В сущности, весь блистательный путь России от Петра I к 1917 году, сопровождавшийся блистательным же нарастанием безбожия, стоило бы оценить в нескольких словах: Третий Рим был искалечен, но остался жив, а могло быть хуже. Гораздо хуже.
Послесловие
Книга, которая лежит перед тобой, читатель, выросла из малотиражной брошюры, вышедшей в 1996 году под названием «Высшие законы в истории Московского государства».
Ее автор Дмитрий Моисеевич Михайлович долгие годы был моим наставником в историософии, в исторической науке, а больше того – в науке духовной вольности. Он не раз говорил мне: «Для историка имеет смысл единственный идеал – истина. Требования текущего момента никак на истину не влияют. Академические авторитеты никак на истину не влияют. Возможности получить грант никак на истину не влияют. Стучись в источник, и тебе откроется. Только не ври. Хоть в чем-то поддаться современности – срам!»
Сразу после того, как вышла в свет маленькая историософская монография «Высшие законы в истории Московского государства», можно сказать, раскрыв сигнальный экземпляр, Дмитрий Моисеевич сказал: «Теперь я знаю, какую книгу следовало написать. Надо все переделать».

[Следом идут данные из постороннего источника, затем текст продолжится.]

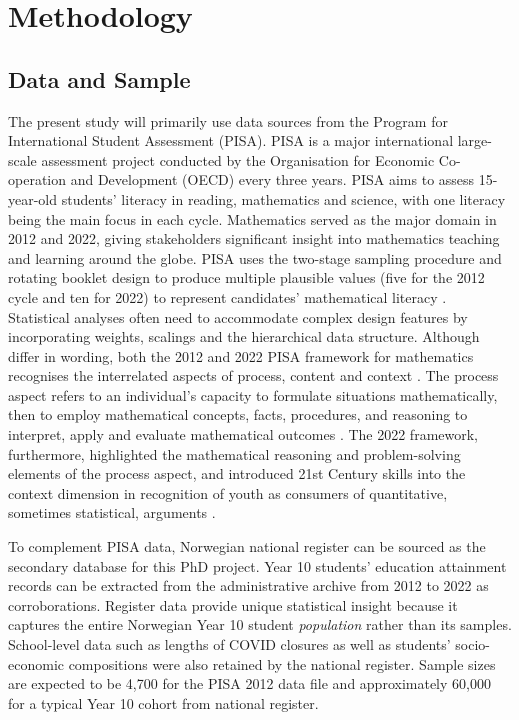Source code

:\documentclass[
    a4paper,                %
    11pt,                   %
    stu,                    %
    donotrepeattitle,       %
    floatsintext,           %
    biblatex,               %
    colorlinks=true,        %
    linkcolor=red,          %
    anchorcolor=black,      %
    citecolor=blue,         %
    urlcolor=blue,          %
    bookmarks=true,         %
    bookmarksopen=false,    %
    bookmarksnumbered=true, %
    dvipsnames              %
]{apa7}
\begin{document}
\section{Methodology}

\subsection{Data and Sample}

The present study will primarily use data sources from the Program for International Student Assessment (PISA). PISA is a major international large-scale assessment project conducted by the Organisation for Economic Co-operation and Development (OECD) every three years. PISA aims to assess 15-year-old students' literacy in reading, mathematics and science, with one literacy being the main focus in each cycle. Mathematics served as the major domain in 2012 and 2022, giving stakeholders significant insight into mathematics teaching and learning around the globe. PISA uses the two-stage sampling procedure and rotating booklet design to produce multiple plausible values (five for the 2012 cycle and ten for 2022) to represent candidates' mathematical literacy \parencite{rust:2014}. Statistical analyses often need to accommodate complex design features by incorporating weights, scalings and the hierarchical data structure. Although differ in wording, both the 2012 and 2022 PISA framework for mathematics recognises the interrelated aspects of process, content and context \parencite{oecd:2013}. The process aspect refers to an individual's capacity to formulate situations mathematically, then to employ mathematical concepts, facts, procedures, and reasoning to interpret, apply and evaluate mathematical outcomes \parencite[][p. 28]{oecd:2013}. The 2022 framework, furthermore, highlighted the mathematical reasoning and problem-solving elements of the process aspect, and introduced 21st Century skills into the context dimension in recognition of youth as consumers of quantitative, sometimes statistical, arguments \parencite{oecd:2018}.

To complement PISA data, Norwegian national register can be sourced as the secondary database for this PhD project. Year 10 students' education attainment records can be extracted from the administrative archive from 2012 to 2022 as corroborations. Register data provide unique statistical insight because it captures the entire Norwegian Year 10 student \emph{population} rather than its samples. School-level data such as lengths of COVID closures as well as students' socio-economic compositions were also retained by the national register. Sample sizes are expected to be 4,700 for the PISA 2012 data file \parencite{oecd:2014} and approximately 60,000 for a typical Year 10 cohort from national register.
\end{document}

Суть той, изначальной, «протографической» книги была проста: история России периода второй половины XV–XVII столетий (Московское государство, Московское царство) сосредоточена на социально-экономическом и социально-политическом аспектах. Есть исследования по военному делу и истории войн, есть биографические книги очень высокого уровня. Но очень мало работ, в которых история России указанного периода связана с природной средой: климатом, географией русских земель, удаленностью от морей, малым количеством полезных ископаемых и вместе с тем наличием больших полноводных рек, крупных озер, значительных лесных массивов. Историческую традицию и государственный строй Московское государство унаследовало от Владимирской Руси, а вот своеобразие придал ему именно природный ландшафт, и он же создал почву для стремления России к быстрому расширению. В XIX веке В.О. Ключевский заметил, что история России – это история страны, которая «колонизируется». Однако впоследствии разработка темы, намеченной Ключевским, получила слабое развитие, в XX и XXI столетиях исследователи уделяли ей мало внимания. Законы взаимосвязи между природно-географической средой и обществом, которое внутри ее развивается, оказались фактически «невидимыми» для историков.
И напрасно! Названное направление имело шанс превратиться в одно из магистральных в исследованиях по истории России. Впрочем, возможно, это еще произойдет. Вне географического контекста не видно своего рода политического чуда в судьбе средневековой Руси: невеликая Московская Русь с ее слабыми демографическими ресурсами превратилась в мировую державу. Именно географическая среда коренной «европейской» Руси способствовала тому, чтобы в XVI–XVII веках чрезвычайно быстро были колонизированы Русский Север, Урал и Сибирь. В новом варианте книги мощно звучит христианский аспект русской цивилизации, а также контекст государственного строя, в рамках которого власть самодержца «толкается» то с властью родового аристократа, то с властью приказного дьяка.